Cisco rose nearly 5 percent, the most of any stock in the Dow Jones industrial average. The chief executive, John T. Chambers, said in a memo to employees that recent missteps were “unacceptable.” Analysts say the company is overly reliant on revenue from state and local governments. Mr. Chambers promised that major changes were coming, though he offered few specifics.

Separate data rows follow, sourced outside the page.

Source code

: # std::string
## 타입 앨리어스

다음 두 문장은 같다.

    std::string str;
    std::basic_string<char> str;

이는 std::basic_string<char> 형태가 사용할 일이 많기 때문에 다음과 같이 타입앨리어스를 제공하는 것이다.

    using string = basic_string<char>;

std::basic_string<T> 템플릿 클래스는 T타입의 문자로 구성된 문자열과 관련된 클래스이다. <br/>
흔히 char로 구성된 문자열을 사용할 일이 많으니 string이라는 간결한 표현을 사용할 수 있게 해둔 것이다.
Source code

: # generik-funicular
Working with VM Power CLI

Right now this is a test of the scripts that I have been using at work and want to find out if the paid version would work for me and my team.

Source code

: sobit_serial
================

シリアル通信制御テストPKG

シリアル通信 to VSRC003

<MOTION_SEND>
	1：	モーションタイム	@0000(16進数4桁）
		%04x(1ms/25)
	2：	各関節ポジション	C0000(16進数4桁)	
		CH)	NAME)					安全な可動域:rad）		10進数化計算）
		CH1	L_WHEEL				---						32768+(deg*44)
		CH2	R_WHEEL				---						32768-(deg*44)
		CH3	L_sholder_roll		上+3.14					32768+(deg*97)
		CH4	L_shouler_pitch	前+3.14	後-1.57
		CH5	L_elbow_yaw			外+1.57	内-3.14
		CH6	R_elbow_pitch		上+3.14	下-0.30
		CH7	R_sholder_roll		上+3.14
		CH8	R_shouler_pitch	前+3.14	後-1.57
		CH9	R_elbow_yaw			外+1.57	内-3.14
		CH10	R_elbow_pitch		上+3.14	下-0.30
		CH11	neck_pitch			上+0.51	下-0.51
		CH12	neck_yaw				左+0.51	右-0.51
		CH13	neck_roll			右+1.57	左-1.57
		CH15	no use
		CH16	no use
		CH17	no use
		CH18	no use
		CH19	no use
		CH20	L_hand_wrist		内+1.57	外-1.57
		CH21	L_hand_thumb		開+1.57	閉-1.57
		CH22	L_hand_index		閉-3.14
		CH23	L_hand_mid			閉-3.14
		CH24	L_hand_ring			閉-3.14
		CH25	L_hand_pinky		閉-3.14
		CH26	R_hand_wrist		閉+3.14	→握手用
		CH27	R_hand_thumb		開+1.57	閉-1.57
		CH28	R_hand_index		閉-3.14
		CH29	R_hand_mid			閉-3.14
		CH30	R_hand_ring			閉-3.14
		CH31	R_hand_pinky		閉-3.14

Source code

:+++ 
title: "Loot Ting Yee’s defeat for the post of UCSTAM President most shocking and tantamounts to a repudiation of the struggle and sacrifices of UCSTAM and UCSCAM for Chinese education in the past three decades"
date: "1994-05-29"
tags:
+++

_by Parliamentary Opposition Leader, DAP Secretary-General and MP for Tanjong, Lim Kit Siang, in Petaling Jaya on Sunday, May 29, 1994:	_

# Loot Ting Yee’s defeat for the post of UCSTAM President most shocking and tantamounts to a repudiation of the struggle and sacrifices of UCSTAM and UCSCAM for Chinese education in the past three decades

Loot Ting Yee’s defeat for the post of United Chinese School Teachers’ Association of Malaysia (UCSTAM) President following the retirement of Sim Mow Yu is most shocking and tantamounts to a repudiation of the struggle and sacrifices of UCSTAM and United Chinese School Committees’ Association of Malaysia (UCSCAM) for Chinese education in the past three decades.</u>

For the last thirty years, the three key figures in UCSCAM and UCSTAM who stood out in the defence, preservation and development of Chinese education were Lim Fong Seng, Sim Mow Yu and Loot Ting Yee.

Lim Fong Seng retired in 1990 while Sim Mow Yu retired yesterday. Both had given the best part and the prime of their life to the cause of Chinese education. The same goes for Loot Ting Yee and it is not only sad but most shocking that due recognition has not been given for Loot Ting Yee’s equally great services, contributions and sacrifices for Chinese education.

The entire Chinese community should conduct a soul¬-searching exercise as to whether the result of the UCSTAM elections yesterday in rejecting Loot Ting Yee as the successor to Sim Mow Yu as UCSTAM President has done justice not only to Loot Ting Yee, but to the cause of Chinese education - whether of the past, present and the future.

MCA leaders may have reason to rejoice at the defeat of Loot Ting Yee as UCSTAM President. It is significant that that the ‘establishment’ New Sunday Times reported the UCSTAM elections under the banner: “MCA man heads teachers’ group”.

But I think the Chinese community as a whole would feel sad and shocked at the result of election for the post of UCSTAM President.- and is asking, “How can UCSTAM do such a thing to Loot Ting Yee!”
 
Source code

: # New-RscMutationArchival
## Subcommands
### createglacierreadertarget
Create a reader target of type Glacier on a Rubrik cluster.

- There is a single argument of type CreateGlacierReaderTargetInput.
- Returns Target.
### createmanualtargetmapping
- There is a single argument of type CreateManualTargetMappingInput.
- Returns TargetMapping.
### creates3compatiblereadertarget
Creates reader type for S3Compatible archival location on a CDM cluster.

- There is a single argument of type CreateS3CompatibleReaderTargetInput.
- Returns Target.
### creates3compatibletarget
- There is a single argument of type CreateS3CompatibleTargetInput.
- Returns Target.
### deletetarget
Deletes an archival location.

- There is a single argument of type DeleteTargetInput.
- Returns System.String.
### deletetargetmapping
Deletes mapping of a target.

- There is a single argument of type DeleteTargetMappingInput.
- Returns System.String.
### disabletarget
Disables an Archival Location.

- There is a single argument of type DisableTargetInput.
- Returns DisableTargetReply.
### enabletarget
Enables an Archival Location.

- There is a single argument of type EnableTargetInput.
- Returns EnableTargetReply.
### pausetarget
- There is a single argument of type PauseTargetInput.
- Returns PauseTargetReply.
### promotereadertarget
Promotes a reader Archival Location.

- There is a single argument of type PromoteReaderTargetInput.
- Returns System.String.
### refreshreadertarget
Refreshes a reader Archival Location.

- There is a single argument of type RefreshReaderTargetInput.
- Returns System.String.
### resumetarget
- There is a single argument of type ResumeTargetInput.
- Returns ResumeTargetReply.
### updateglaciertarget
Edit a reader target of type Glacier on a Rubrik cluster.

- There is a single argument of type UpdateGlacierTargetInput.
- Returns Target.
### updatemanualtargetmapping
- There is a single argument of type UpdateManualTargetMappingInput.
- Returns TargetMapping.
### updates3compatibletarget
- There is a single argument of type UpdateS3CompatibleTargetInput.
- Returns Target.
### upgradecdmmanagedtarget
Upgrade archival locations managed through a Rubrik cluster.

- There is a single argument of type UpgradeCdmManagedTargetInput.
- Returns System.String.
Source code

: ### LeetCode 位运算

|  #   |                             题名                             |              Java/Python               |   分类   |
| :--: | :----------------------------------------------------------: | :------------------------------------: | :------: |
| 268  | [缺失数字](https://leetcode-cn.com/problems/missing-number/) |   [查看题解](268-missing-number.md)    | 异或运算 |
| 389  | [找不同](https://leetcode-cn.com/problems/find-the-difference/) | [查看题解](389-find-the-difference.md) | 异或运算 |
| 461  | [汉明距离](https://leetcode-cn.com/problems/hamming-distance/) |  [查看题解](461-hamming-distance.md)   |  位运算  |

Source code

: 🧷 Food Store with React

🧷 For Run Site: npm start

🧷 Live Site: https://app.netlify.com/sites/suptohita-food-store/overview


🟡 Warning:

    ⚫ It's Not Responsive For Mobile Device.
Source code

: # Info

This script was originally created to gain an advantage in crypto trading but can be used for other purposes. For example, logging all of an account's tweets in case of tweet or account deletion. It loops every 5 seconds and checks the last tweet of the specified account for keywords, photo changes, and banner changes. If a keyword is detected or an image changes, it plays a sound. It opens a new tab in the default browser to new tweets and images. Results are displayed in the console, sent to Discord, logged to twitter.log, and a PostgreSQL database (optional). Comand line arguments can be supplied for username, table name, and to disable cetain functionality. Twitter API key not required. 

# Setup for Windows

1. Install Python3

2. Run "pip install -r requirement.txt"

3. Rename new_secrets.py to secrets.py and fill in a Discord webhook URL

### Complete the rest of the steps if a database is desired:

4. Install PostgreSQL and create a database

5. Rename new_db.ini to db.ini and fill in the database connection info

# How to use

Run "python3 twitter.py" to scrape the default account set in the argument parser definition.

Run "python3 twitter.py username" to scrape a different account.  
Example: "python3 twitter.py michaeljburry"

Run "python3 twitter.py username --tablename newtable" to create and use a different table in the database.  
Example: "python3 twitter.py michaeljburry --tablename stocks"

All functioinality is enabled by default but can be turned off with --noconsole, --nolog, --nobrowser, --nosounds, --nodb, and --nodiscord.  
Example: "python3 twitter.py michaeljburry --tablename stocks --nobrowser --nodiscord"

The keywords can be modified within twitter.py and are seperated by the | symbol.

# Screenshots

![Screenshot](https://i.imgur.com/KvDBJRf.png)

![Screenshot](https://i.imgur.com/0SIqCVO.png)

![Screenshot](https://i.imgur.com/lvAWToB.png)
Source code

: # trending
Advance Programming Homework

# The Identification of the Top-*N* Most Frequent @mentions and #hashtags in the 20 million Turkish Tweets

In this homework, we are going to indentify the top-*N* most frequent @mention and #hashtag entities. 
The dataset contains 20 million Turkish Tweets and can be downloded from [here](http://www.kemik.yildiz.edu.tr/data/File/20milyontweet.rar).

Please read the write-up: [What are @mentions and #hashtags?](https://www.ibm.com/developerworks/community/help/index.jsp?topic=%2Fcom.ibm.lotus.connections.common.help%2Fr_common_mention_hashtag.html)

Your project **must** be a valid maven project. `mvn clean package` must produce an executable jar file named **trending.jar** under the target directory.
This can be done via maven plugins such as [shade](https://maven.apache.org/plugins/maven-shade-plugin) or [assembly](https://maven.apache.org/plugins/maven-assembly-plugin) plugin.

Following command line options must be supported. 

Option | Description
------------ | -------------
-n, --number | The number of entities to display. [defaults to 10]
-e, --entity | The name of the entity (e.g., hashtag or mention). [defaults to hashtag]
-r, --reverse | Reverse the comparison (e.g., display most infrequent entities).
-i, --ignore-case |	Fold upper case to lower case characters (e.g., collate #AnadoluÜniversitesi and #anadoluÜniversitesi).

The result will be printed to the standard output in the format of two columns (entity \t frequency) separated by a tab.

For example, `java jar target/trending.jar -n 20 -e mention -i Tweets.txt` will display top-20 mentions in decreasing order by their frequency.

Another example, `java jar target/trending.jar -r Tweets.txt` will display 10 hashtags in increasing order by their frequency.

Other technology companies also rose. Hewlett-Packard rose 2.2 percent, while Microsoft and the chip maker Qualcomm each rose more than 1 percent. Broadcom gained 3.9 percent after an Oppenheimer analyst said the semiconductor company would benefit from higher sales of mobile phones.

Chip stocks were still a big focus for investors since Texas Instruments said Monday that it would pay $6.5 billion in cash for National Semiconductor.

Materials and energy companies fell. Monsanto, the seed company, lost 5.7 percent after it issued an earnings forecast for the year that fell below analysts’ expectations.

Energy companies fell the most of any group within the S. P. 500 index. Halliburton and Baker Hughes each lost more than 2 percent. The Energy Information Administration said crude supplies in the United States grew more than expected last week, rising by two million barrels. Analysts expected an increase of 1.3 million barrels. Gasoline demand also dropped by 112,000 barrels a day.

The Dow Jones industrial average rose 32.85 points, or 0.27 percent, to 12,426.75. The Standard Poor’s 500-stock index edged up 2.91 points, or 0.22 percent, to 1,335.54. The Nasdaq composite index rose 8.63 points, or 0.31 percent, to 2,799.82.

Oil prices rose, passing $109 a barrel at one point, as the dollar mostly weakened against major foreign currencies. The euro climbed to a 15-month high a day before the European Central Bank was expected to increase interest rates.

Traders want to see how higher prices for oil, gas and other raw materials are affecting corporate profits. They will get their first glimpse next Monday, when Alcoa reports its first-quarter earnings, providing the unofficial start of earnings season.

Abercrombie Fitch rose 3 percent after several analysts raised their price targets on the company, citing the retailer’s strong 2012 earnings outlook and international prospects.

Interest rates rose. The Treasury’s benchmark 10-year note fell 17/32, to 100 21/32, and the yield rose to 3.55 percent from 3.48 percent late Tuesday.